Tom and Jerry: Defenders of All Things Right and Good

Friday, July 18, 2008

Re: Tom’s “Finish The Job In Iraq” below

To anyone who may wonder, Tom and I are on the same page about finishing the job in Iraq, especially since, in my view, the war in Iraq and the completion of our objectives there are about much more than Iraq.

I was against the war before it began, for the simple reason that I didn’t think that democracy could be imposed on a country from the outside. I, like most world leaders and intelligence agencies, believed that Saddam Hussien had WMDs, but I didn’t believe that he was stupid enough to use them in such a way as to provoke the U.S. into military action. Whatever Iraq’s ties to or support of terrorist organizations, I didn’t think direct military action was the answer. Lest anyone think I was some kind of dove, I had no problem at all with the idea of covert military operations. Hey, terrorists: you want to fight dirty? Fine. We’ll show you dirty.

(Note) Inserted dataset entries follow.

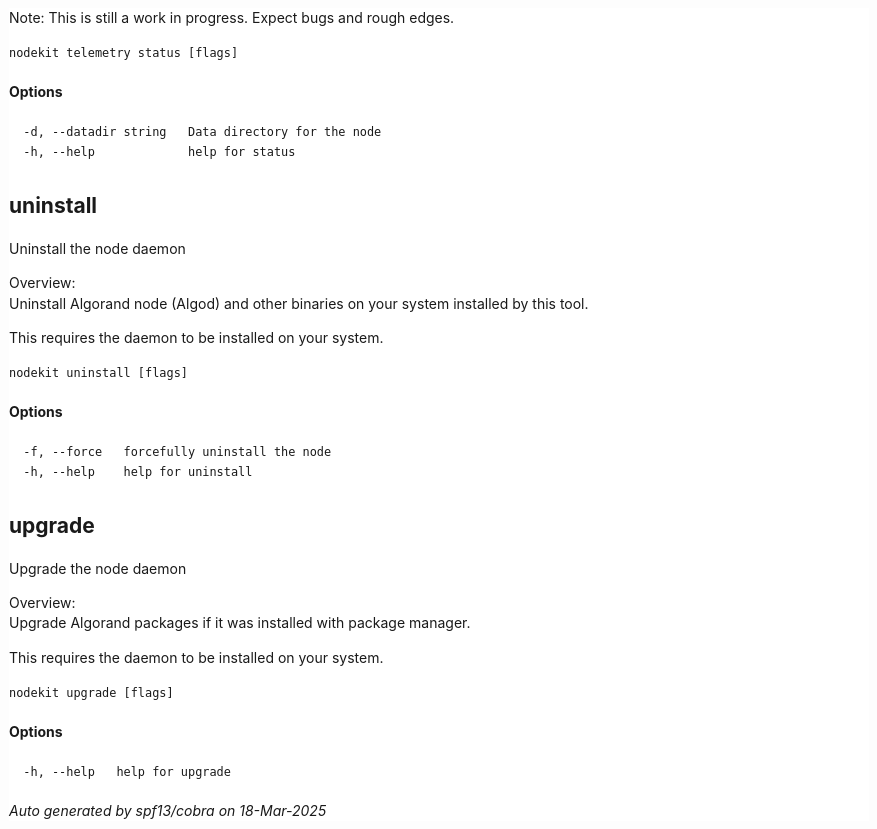 Note: This is still a work in progress. Expect bugs and rough edges.

```
nodekit telemetry status [flags]
```

#### Options

```
  -d, --datadir string   Data directory for the node
  -h, --help             help for status
```

## uninstall

Uninstall the node daemon

Overview:  
Uninstall Algorand node (Algod) and other binaries on your system installed by this tool.

This requires the daemon to be installed on your system.

```
nodekit uninstall [flags]
```

#### Options

```
  -f, --force   forcefully uninstall the node
  -h, --help    help for uninstall
```

## upgrade

Upgrade the node daemon

Overview:  
Upgrade Algorand packages if it was installed with package manager.

This requires the daemon to be installed on your system.

```
nodekit upgrade [flags]
```

#### Options

```
  -h, --help   help for upgrade
```

###### Auto generated by spf13/cobra on 18-Mar-2025
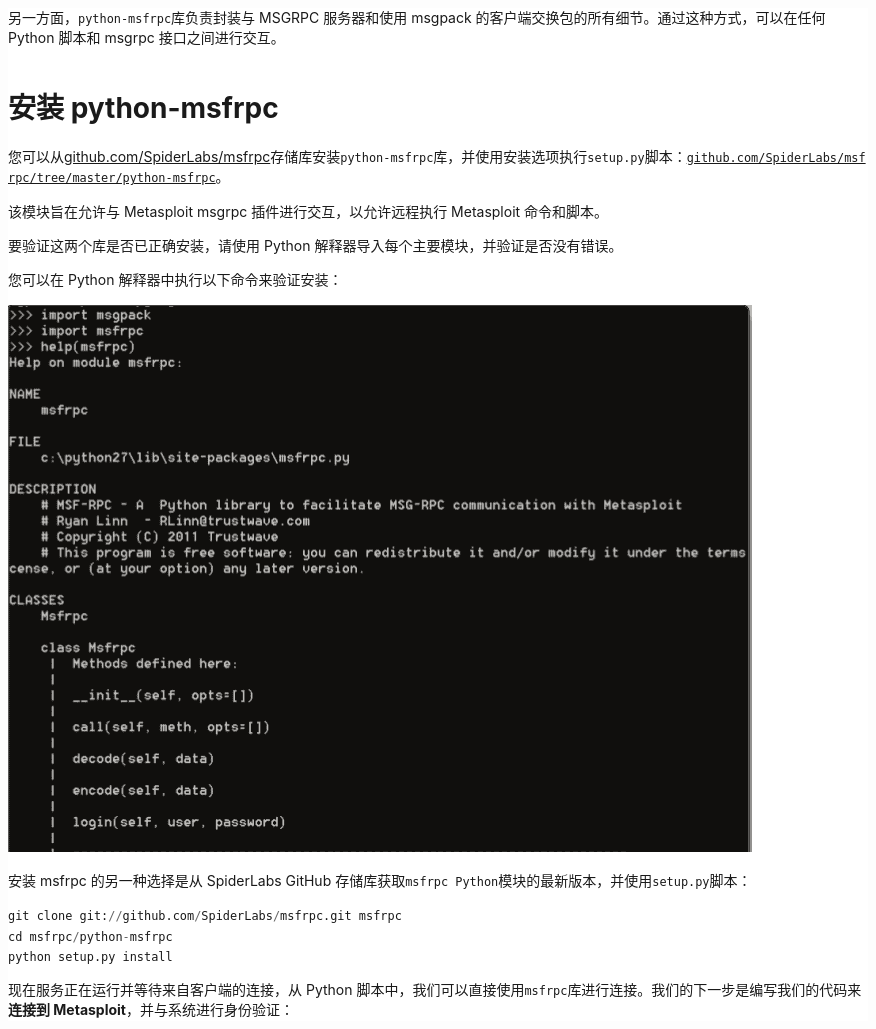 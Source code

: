 另一方面，`python-msfrpc`库负责封装与 MSGRPC 服务器和使用 msgpack 的客户端交换包的所有细节。通过这种方式，可以在任何 Python 脚本和 msgrpc 接口之间进行交互。

# 安装 python-msfrpc

您可以从[github.com/SpiderLabs/msfrpc](http://github.com/SpiderLabs/msfrpc)存储库安装`python-msfrpc`库，并使用安装选项执行`setup.py`脚本：[`github.com/SpiderLabs/msfrpc/tree/master/python-msfrpc`](https://github.com/SpiderLabs/msfrpc/tree/master/python-msfrpc)。

该模块旨在允许与 Metasploit msgrpc 插件进行交互，以允许远程执行 Metasploit 命令和脚本。

要验证这两个库是否已正确安装，请使用 Python 解释器导入每个主要模块，并验证是否没有错误。

您可以在 Python 解释器中执行以下命令来验证安装：

![](img/478bdb6a-75e0-46a8-853e-f1df4ec12f62.png)

安装 msfrpc 的另一种选择是从 SpiderLabs GitHub 存储库获取`msfrpc Python`模块的最新版本，并使用`setup.py`脚本：

```py
git clone git://github.com/SpiderLabs/msfrpc.git msfrpc
cd msfrpc/python-msfrpc
python setup.py install
```

现在服务正在运行并等待来自客户端的连接，从 Python 脚本中，我们可以直接使用`msfrpc`库进行连接。我们的下一步是编写我们的代码来**连接到 Metasploit**，并与系统进行身份验证：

However, the moment the U.S. military engaged Iraq, my war opposition ended, for the very simple reason that to continue to oppose the war while our troops were fighting it would only hurt our military. The objective was stated: a) depose Saddam and b) provide whatever assistance was needed to enable Iraq to establish itself as a constitutional republic. A) was achieved rather easily, as the scale of world military strength resembles Olympic softball: there’s a huge gulf separating the U.S. from everyone else. B) got bogged down for a number of reasons. How America would react became a test of a president, a military, and a nation.

There were loud and repeated calls, from primarily the left but also the right, to abandon Iraq. The most offensive of these calls, in my view, came from those who claimed that they were doing so out of love and concern for our soldiers. Not only did I not really believe them, but I thought that it showed a profound misunderstanding of the military personnel mindset. As I understand it, to a military man (or woman), the most important thing – even more important than preserving your own life - is to do your duty and accomplish your mission. Casualties, both dead and wounded, will occur; however, if the mission is accomplished, the soldier feels he can rest at peace, and that whatever sacrifice was made was worth it. From that standpoint, to leave Iraq before the mission was accomplished – which would constitute failure to accomplish that mission – would be devastating to the U.S. military. The lives lost and sacrifices made would have been for nothing. Not to mention the devastation it would cause to the Iraqi people. For both these reasons, I felt it was the moral obligation of the U.S. to stay in Iraq until the mission was accomplished.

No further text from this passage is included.